__TASK TO CARRY OUT__: Output the records, every one, exactly as given.
****************
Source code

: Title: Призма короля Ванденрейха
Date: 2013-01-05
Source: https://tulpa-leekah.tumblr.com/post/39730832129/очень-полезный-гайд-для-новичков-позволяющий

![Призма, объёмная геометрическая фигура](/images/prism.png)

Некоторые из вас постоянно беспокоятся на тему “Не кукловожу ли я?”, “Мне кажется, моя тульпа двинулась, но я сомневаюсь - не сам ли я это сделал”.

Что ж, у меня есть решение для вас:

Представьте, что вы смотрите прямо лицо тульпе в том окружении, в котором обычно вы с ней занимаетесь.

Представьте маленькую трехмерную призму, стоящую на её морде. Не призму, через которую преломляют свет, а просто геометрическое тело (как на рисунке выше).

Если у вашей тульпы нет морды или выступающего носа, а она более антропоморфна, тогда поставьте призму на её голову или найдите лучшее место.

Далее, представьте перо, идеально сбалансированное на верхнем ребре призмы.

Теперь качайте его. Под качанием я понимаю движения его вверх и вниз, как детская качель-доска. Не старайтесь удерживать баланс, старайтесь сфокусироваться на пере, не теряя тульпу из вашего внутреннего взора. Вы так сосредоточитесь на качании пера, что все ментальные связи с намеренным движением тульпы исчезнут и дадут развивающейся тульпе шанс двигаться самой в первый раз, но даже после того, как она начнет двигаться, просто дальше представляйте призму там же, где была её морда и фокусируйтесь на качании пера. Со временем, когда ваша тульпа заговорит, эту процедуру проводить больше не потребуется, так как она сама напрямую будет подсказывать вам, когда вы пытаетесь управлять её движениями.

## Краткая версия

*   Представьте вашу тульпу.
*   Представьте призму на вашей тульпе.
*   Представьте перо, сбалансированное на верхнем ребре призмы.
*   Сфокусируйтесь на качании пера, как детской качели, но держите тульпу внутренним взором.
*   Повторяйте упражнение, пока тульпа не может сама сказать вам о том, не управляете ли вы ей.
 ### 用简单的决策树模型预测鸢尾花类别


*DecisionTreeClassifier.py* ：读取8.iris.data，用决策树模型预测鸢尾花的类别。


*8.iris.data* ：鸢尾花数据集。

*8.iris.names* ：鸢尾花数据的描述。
****************
__RESULT OF THE EXERCISE__:
Source code

: Title: Призма короля Ванденрейха
Date: 2013-01-05
Source: https://tulpa-leekah.tumblr.com/post/39730832129/очень-полезный-гайд-для-новичков-позволяющий

![Призма, объёмная геометрическая фигура](/images/prism.png)

Некоторые из вас постоянно беспокоятся на тему “Не кукловожу ли я?”, “Мне кажется, моя тульпа двинулась, но я сомневаюсь - не сам ли я это сделал”.

Что ж, у меня есть решение для вас:

Представьте, что вы смотрите прямо лицо тульпе в том окружении, в котором обычно вы с ней занимаетесь.

Представьте маленькую трехмерную призму, стоящую на её морде. Не призму, через которую преломляют свет, а просто геометрическое тело (как на рисунке выше).

Если у вашей тульпы нет морды или выступающего носа, а она более антропоморфна, тогда поставьте призму на её голову или найдите лучшее место.

Далее, представьте перо, идеально сбалансированное на верхнем ребре призмы.

Теперь качайте его. Под качанием я понимаю движения его вверх и вниз, как детская качель-доска. Не старайтесь удерживать баланс, старайтесь сфокусироваться на пере, не теряя тульпу из вашего внутреннего взора. Вы так сосредоточитесь на качании пера, что все ментальные связи с намеренным движением тульпы исчезнут и дадут развивающейся тульпе шанс двигаться самой в первый раз, но даже после того, как она начнет двигаться, просто дальше представляйте призму там же, где была её морда и фокусируйтесь на качании пера. Со временем, когда ваша тульпа заговорит, эту процедуру проводить больше не потребуется, так как она сама напрямую будет подсказывать вам, когда вы пытаетесь управлять её движениями.

## Краткая версия

*   Представьте вашу тульпу.
*   Представьте призму на вашей тульпе.
*   Представьте перо, сбалансированное на верхнем ребре призмы.
*   Сфокусируйтесь на качании пера, как детской качели, но держите тульпу внутренним взором.
*   Повторяйте упражнение, пока тульпа не может сама сказать вам о том, не управляете ли вы ей.
 ### 用简单的决策树模型预测鸢尾花类别


*DecisionTreeClassifier.py* ：读取8.iris.data，用决策树模型预测鸢尾花的类别。


*8.iris.data* ：鸢尾花数据集。

*8.iris.names* ：鸢尾花数据的描述。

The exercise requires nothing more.